### AIM OF THE TASK
What you return should be the entries, unchanged, without their pictures.

DATASET RECORDS below:

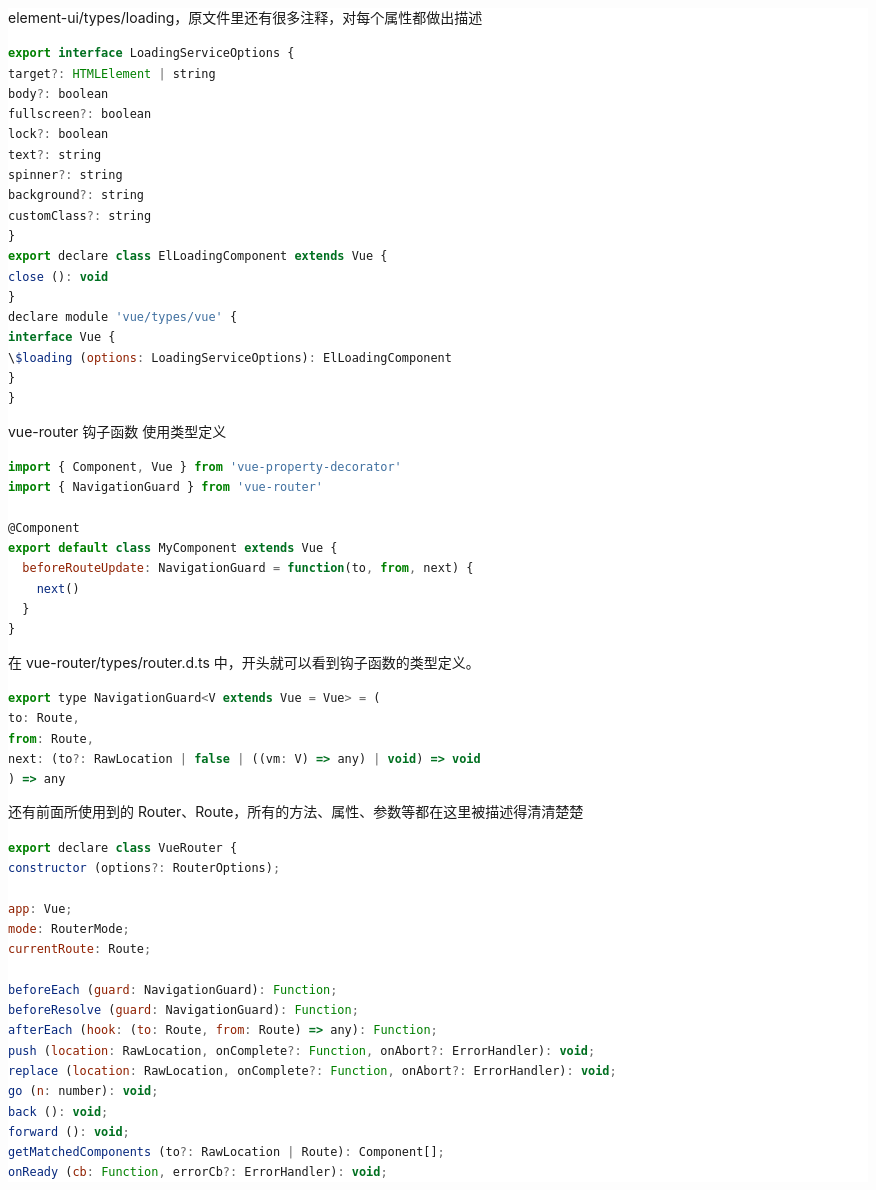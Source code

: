 element-ui/types/loading，原文件里还有很多注释，对每个属性都做出描述

```js
export interface LoadingServiceOptions {
target?: HTMLElement | string
body?: boolean
fullscreen?: boolean
lock?: boolean
text?: string
spinner?: string
background?: string
customClass?: string
}
export declare class ElLoadingComponent extends Vue {
close (): void
}
declare module 'vue/types/vue' {
interface Vue {
\$loading (options: LoadingServiceOptions): ElLoadingComponent
}
}
```

vue-router 钩子函数
使用类型定义

```js
import { Component, Vue } from 'vue-property-decorator'
import { NavigationGuard } from 'vue-router'

@Component
export default class MyComponent extends Vue {
  beforeRouteUpdate: NavigationGuard = function(to, from, next) {
    next()
  }
}
```

在 vue-router/types/router.d.ts 中，开头就可以看到钩子函数的类型定义。

```js
export type NavigationGuard<V extends Vue = Vue> = (
to: Route,
from: Route,
next: (to?: RawLocation | false | ((vm: V) => any) | void) => void
) => any
```

还有前面所使用到的 Router、Route，所有的方法、属性、参数等都在这里被描述得清清楚楚

```js
export declare class VueRouter {
constructor (options?: RouterOptions);

app: Vue;
mode: RouterMode;
currentRoute: Route;

beforeEach (guard: NavigationGuard): Function;
beforeResolve (guard: NavigationGuard): Function;
afterEach (hook: (to: Route, from: Route) => any): Function;
push (location: RawLocation, onComplete?: Function, onAbort?: ErrorHandler): void;
replace (location: RawLocation, onComplete?: Function, onAbort?: ErrorHandler): void;
go (n: number): void;
back (): void;
forward (): void;
getMatchedComponents (to?: RawLocation | Route): Component[];
onReady (cb: Function, errorCb?: ErrorHandler): void;
```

End of DATASET RECORDS.

### EXERCISE RESULT
Source code

: element-ui/types/loading，原文件里还有很多注释，对每个属性都做出描述

```js
export interface LoadingServiceOptions {
target?: HTMLElement | string
body?: boolean
fullscreen?: boolean
lock?: boolean
text?: string
spinner?: string
background?: string
customClass?: string
}
export declare class ElLoadingComponent extends Vue {
close (): void
}
declare module 'vue/types/vue' {
interface Vue {
\$loading (options: LoadingServiceOptions): ElLoadingComponent
}
}
```

vue-router 钩子函数
使用类型定义

```js
import { Component, Vue } from 'vue-property-decorator'
import { NavigationGuard } from 'vue-router'

@Component
export default class MyComponent extends Vue {
  beforeRouteUpdate: NavigationGuard = function(to, from, next) {
    next()
  }
}
```

在 vue-router/types/router.d.ts 中，开头就可以看到钩子函数的类型定义。

```js
export type NavigationGuard<V extends Vue = Vue> = (
to: Route,
from: Route,
next: (to?: RawLocation | false | ((vm: V) => any) | void) => void
) => any
```

还有前面所使用到的 Router、Route，所有的方法、属性、参数等都在这里被描述得清清楚楚

```js
export declare class VueRouter {
constructor (options?: RouterOptions);

app: Vue;
mode: RouterMode;
currentRoute: Route;

beforeEach (guard: NavigationGuard): Function;
beforeResolve (guard: NavigationGuard): Function;
afterEach (hook: (to: Route, from: Route) => any): Function;
push (location: RawLocation, onComplete?: Function, onAbort?: ErrorHandler): void;
replace (location: RawLocation, onComplete?: Function, onAbort?: ErrorHandler): void;
go (n: number): void;
back (): void;
forward (): void;
getMatchedComponents (to?: RawLocation | Route): Component[];
onReady (cb: Function, errorCb?: ErrorHandler): void;
```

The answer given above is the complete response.